The majority of the dead were from Navy Seal Team 6, the unit that killed Osama bin Laden in a night-time raid deep into Pakistan. Seven members of the Afghan National Army were also killed when rebels destroyed the massive double-rotor Chinook transport helicopter with a surface-to-air missile.

The Taliban claimed they had downed the helicopter with rocket fire while it was taking part in a raid on a house where insurgents were gathered in the province of Wardak. It said wreckage was strewn at the scene.

Nato confirmed the crash and added that there "was enemy activity in the area". But it said it was still investigating the cause and conducting a recovery operation. It did not release details or casualty figures.

In a statement of condolence to Barack Obama, Hamid Karzai, the Afghan president, expressed his "deep sorrow and sadness".

The previous most deadly day for US personnel in Afghanistan was in June 2005, when 16 Seals were killed after a Taliban rocket hit a Chinook in the eastern province of Kunar.

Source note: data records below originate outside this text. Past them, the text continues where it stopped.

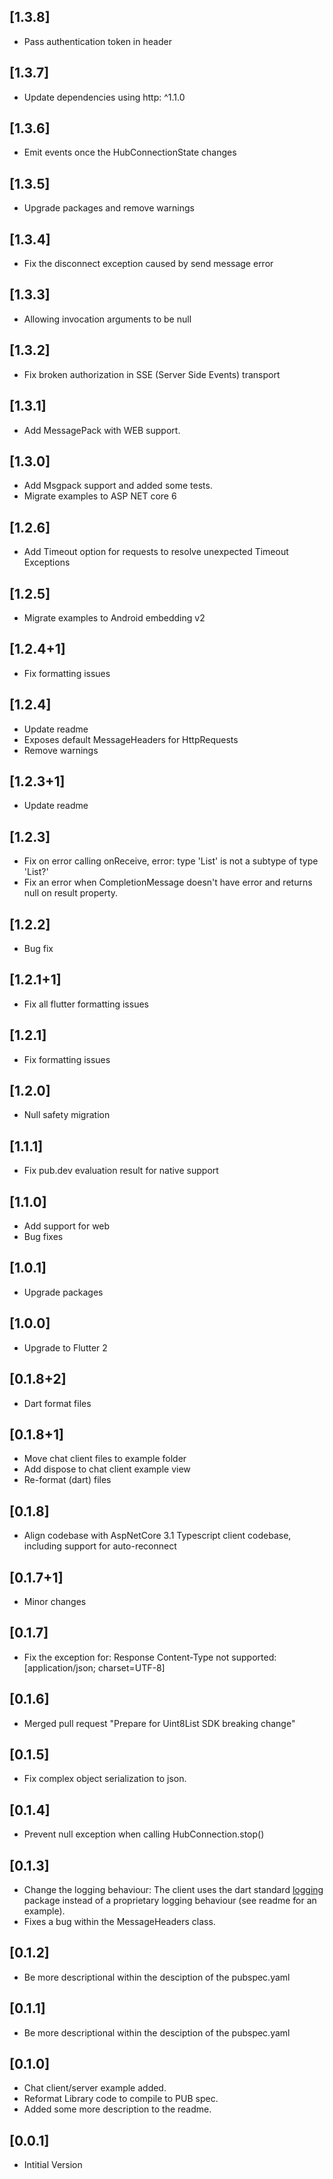 ## [1.3.8]

* Pass authentication token in header

## [1.3.7]

* Update dependencies using http: ^1.1.0
  
## [1.3.6]

* Emit events once the HubConnectionState changes

## [1.3.5]

* Upgrade packages and remove warnings
  
## [1.3.4]

* Fix the disconnect exception caused by send message error
  
## [1.3.3]

* Allowing invocation arguments to be null

## [1.3.2]

* Fix broken authorization in SSE (Server Side Events) transport

## [1.3.1]

* Add MessagePack with WEB support.

## [1.3.0]

* Add Msgpack support and added some tests.
* Migrate examples to ASP NET core 6

## [1.2.6]
* Add Timeout option for requests to resolve unexpected Timeout Exceptions  

## [1.2.5]
* Migrate examples to Android embedding v2

## [1.2.4+1]
* Fix formatting issues 

## [1.2.4] 
* Update readme
* Exposes default MessageHeaders for HttpRequests
* Remove warnings

## [1.2.3+1] 
* Update readme

## [1.2.3]
* Fix on error calling onReceive, error: type 'List' is not a subtype of type 'List?'
* Fix an error when CompletionMessage doesn't have error and returns null on result property.

## [1.2.2]
* Bug fix

## [1.2.1+1]
* Fix all flutter formatting issues

## [1.2.1]
* Fix formatting issues

## [1.2.0]
* Null safety migration

## [1.1.1]
* Fix pub.dev evaluation result for native support

## [1.1.0]
* Add support for web
* Bug fixes

## [1.0.1]
* Upgrade packages

## [1.0.0]
* Upgrade to Flutter 2

## [0.1.8+2]
* Dart format files

## [0.1.8+1]
* Move chat client files to example folder
* Add dispose to chat client example view
* Re-format (dart) files

## [0.1.8]
* Align codebase with AspNetCore 3.1 Typescript client codebase, including support for auto-reconnect

## [0.1.7+1]
* Minor changes

## [0.1.7]
* Fix the exception for: Response Content-Type not supported: [application/json; charset=UTF-8]

## [0.1.6]
* Merged pull request "Prepare for Uint8List SDK breaking change"

## [0.1.5]
* Fix complex object serialization to json.

## [0.1.4]
* Prevent null exception when calling HubConnection.stop()

## [0.1.3]
* Change the logging behaviour: The client uses the dart standard [logging](https://pub.dartlang.org/packages/logging) package instead of a proprietary logging behaviour (see readme for an example).
* Fixes a bug within the MessageHeaders class.

## [0.1.2]

* Be more descriptional within the desciption of the pubspec.yaml

## [0.1.1]

* Be more descriptional within the desciption of the pubspec.yaml

## [0.1.0]

* Chat client/server example added.
* Reformat Library code to compile to PUB spec.
* Added some more description to the readme.

## [0.0.1]

* Intitial Version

At a time of collapsing public support for the Afghan war in the US, where the conflict is increasingly seen as too expensive and possibly unwinnable, the death of so many soldiers is likely to increase pressure on Obama to speed up the withdrawal of US forces. In a statement, Obama said the deaths were "a reminder of the extraordinary sacrifices made by the men and women of our military and their families, including all who have served in Afghanistan".

Local officials in Wardak, a province on the western doorstep of the Afghan capital, said the helicopter was shot down at 3am on Saturday in Sayedabad district.

The mission was only one of many night raids against Taliban commanders carried out in Afghanistan by international special forces.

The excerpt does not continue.